Но и бюрократический аппарат, и перерастание его в тоталитарный режим были следствием пока не познанных закономерностей развития возникающего нового общества – массового общества. На переход, провозглашенный Ф. Ницше, возлагались самые радостные надежды, и они воспринимались продолжением идей Просвещения. Но спровоцированный в индустриальном обществе процесс омассовления резко повернул историю в другое направление. Этот переход лишь способствовал новым отношениям между культурой и цивилизацией. Культура, которая должна была стать пространством развития и антропологического перехода, заметно растворялась в цивилизации. Технологические прорывы, порождающие и укрепляющие новую утопию, утверждали себя вместе с новым цезаризмом и, соответственно, тоталитарным режимом. Именно это обстоятельство трансформирует утопию в антиутопию, что превосходно показано в фильме Ф. Ланга «Метрополис». Чем слабее оказывалась культура, тем сильнее становилась цивилизация с ее экономической, промышленной, политической, технологической и иногда имперской мощью.
Особенностью переходных процессов в культуре является то, что распад поздней системы ценностей, а именно это и происходит в европейской истории на финальной фазе цивилизации, приводит к активизации тех культурных слоев, которые на поздних этапах истории составляли подпочву культуры. Они порывают со своим подчиненным положением, стремясь ворваться в сознание и даже претендовать на определяющую роль.
Когда-то Гегель встраивал историю Духа (а вместе с этой историей и историю искусства), прибегая к принципу последовательности и преемственности, что соответствовало его взгляду на историческое время как линейное время. Но в переходные эпохи подобный принцип, кажется, не срабатывает, о чем свидетельствует, например, обращение художников авангарда к самым ранним эпохам в истории искусства – в частности, к той фазе в истории Духа по Гегелю, которую он называет символической фазой.Эту тему в связи с экспрессионизмом невозможно не затронуть, поскольку культивировать ранние символические формы первым начал именно символизм как художественное направление. Это было следствием сопротивления нарастающему в XIX веке позитивизму и, соответственно, рационализму. Если продолжать эту логику, то экспрессионизм оказывается в родстве с символизмом, чему не приходится удивляться, ведь и то и другое направление отталкивается от романтизма. Поразительный парадокс, который можно фиксировать в искусстве XX века, – это возрождение архаики, тех форм, что возникли на символической фазе, когда соотношение внутреннего и внешнего, в соответствии с гегелевской логикой, еще не достигает гармонии.
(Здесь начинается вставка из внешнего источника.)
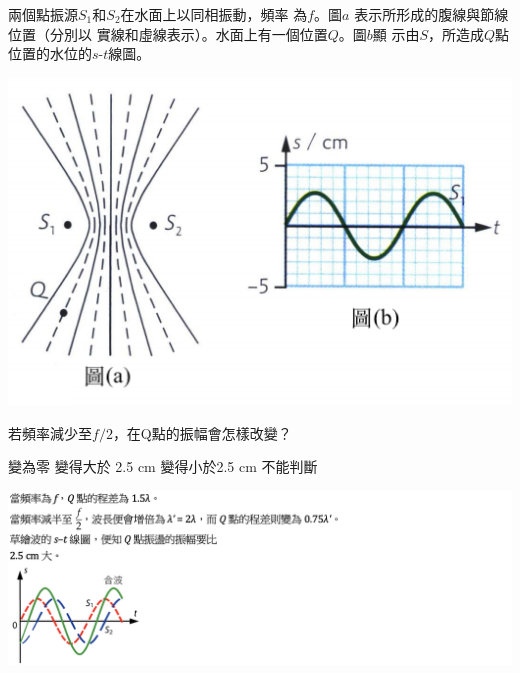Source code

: {
    兩個點振源$S_1$和$S_2$在水面上以同相振動，頻率 為$f$。圖$a$ 表示所形成的腹線與節線位置（分別以 實線和虛線表示）。水面上有一個位置$Q$。圖$b$顯 示由$S$，所造成$Q$點位置的水位的$s$-$t$線圖。
    \par{\par\centering\includegraphics[width=.5\textwidth]{./img/ch3_earlyclass_wave_mc_2024-05-14-13-36-06.png}\par}
    若頻率減少至$f/2$，在Q點的振幅會怎樣改變？
    \begin{tasks}
        \task 變為零
        \task 變得大於 2.5 cm
        \task 變得小於2.5 cm
        \task 不能判斷
    \end{tasks}

}{
    \par{\par\centering\includegraphics[width=\textwidth]{./img/ch3_earlyclass_wave_mc_2024-05-14-13-37-37.png}\par}
}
Внутреннее содержание, еще недостаточно определившееся, стремится выразить себя во внешнем, но это внешнее такому сопротивлению сопротивляется. Чтобы хоть как-то выразить неясный до конца смысл (достаточно еще неопределенный и загадочный), чувственно-предметный мир деформируется, изменяется в объемах и пропорциях. Дело доходит вплоть до схематизации чувственно-предметного мира.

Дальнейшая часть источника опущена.